Molto si è disputato per sapere chi fosse il vero autore di questo capolavoro del teatro napoletano, ma ora sembra assodato che l'idea prima l'abbia avuta il Galiani, che egli n'abbia dato il canovaccio a G. B. Lorenzi, noto autore di molti libretti di opere buffe napoletane, e che inoltre, dopo che costui l'ebbe verseggiato, vi abbia aggiunto parecchi sali, e qualche scena più delle altre originale. La musica poi ne fu scritta dal Paisiello. Eccone l'argomento, secondo vien raccontato dal Galiani medesimo in una delle sue lettere: “È un'imitazione del Don Chisciotte.
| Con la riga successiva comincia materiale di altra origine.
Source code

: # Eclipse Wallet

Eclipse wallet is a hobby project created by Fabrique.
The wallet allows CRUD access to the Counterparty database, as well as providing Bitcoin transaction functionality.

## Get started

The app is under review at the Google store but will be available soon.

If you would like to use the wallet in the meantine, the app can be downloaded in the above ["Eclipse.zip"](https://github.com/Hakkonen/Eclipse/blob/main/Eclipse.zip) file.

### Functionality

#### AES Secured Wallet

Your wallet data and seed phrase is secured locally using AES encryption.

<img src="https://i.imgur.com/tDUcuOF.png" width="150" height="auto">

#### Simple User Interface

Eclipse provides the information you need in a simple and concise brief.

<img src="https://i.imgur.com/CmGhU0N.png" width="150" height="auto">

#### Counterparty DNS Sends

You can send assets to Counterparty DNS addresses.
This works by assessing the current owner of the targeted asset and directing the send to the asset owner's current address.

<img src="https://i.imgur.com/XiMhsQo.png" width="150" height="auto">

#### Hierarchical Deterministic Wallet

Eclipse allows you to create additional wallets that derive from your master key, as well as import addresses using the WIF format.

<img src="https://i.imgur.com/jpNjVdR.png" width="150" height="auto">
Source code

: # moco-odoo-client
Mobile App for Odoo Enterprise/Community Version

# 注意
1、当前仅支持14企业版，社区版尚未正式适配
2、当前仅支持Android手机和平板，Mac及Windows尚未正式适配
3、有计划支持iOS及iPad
S'immagina un buon borghese di provincia, che si è fitto in capo di ristabilire l'antica filosofia, l'antica musica, la ginnastica, ecc. Egli si crede Socrate. Ha preso il suo barbiere e ne ha fatto Platone (è il Sancio-Panza). Sua moglie è bisbetica, e continuamente lo bastona: così è una Santippe. Va nel suo giardino a consultare il suo demone, alla fine gli si fa bere un sonnifero dandogli a credere che sia la cicuta, e, mercè l'oppio, allorquando risvegliasi, si trova guarito della sua follia„.
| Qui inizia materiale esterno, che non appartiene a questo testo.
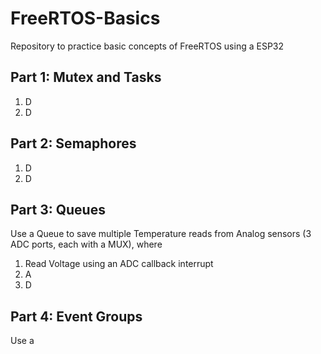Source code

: # FreeRTOS-Basics
Repository to practice basic concepts of FreeRTOS using a ESP32


## Part 1: Mutex and Tasks
1. D
2. D

## Part 2: Semaphores
1. D
2. D

## Part 3: Queues
Use a Queue to save multiple Temperature reads from Analog sensors (3 ADC ports, each with a MUX), where
1. Read Voltage using an ADC callback interrupt 
2. A
3. D
   
## Part 4: Event Groups
Use a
Rappresentata nell'ottobre del 1775, la giocondissima commedia del Galiani e del Lorenzi ottenne uno strepitoso successo d'ilarità, ma, essendosi scoverto che sotto i panni del protagonista si nascondeva una caricatura di don Saverio Mattei, professore di lingue orientali nell'Università di Napoli, poeta metastasiano, cultore fervente di musica, appassionato della letteratura e della filosofia greca e pazientissimo nel sopportare gli scoppii di gelosia e l'umore irascibile della sua consorte, donna Giulia Capece-Piscicelli, si ricorse dagli interessati al Re, che, ad evitare un più lungo scandalo, proibì ogni ulteriore rappresentazione del “ Socrate immaginario „, veto che non doveva venir tolto che cinque anni dopo.
Ma diciamolo pure, il buon don Saverio, non aveva avuto tutti i torti di adirarsi, giacchè la satira era davvero spietata.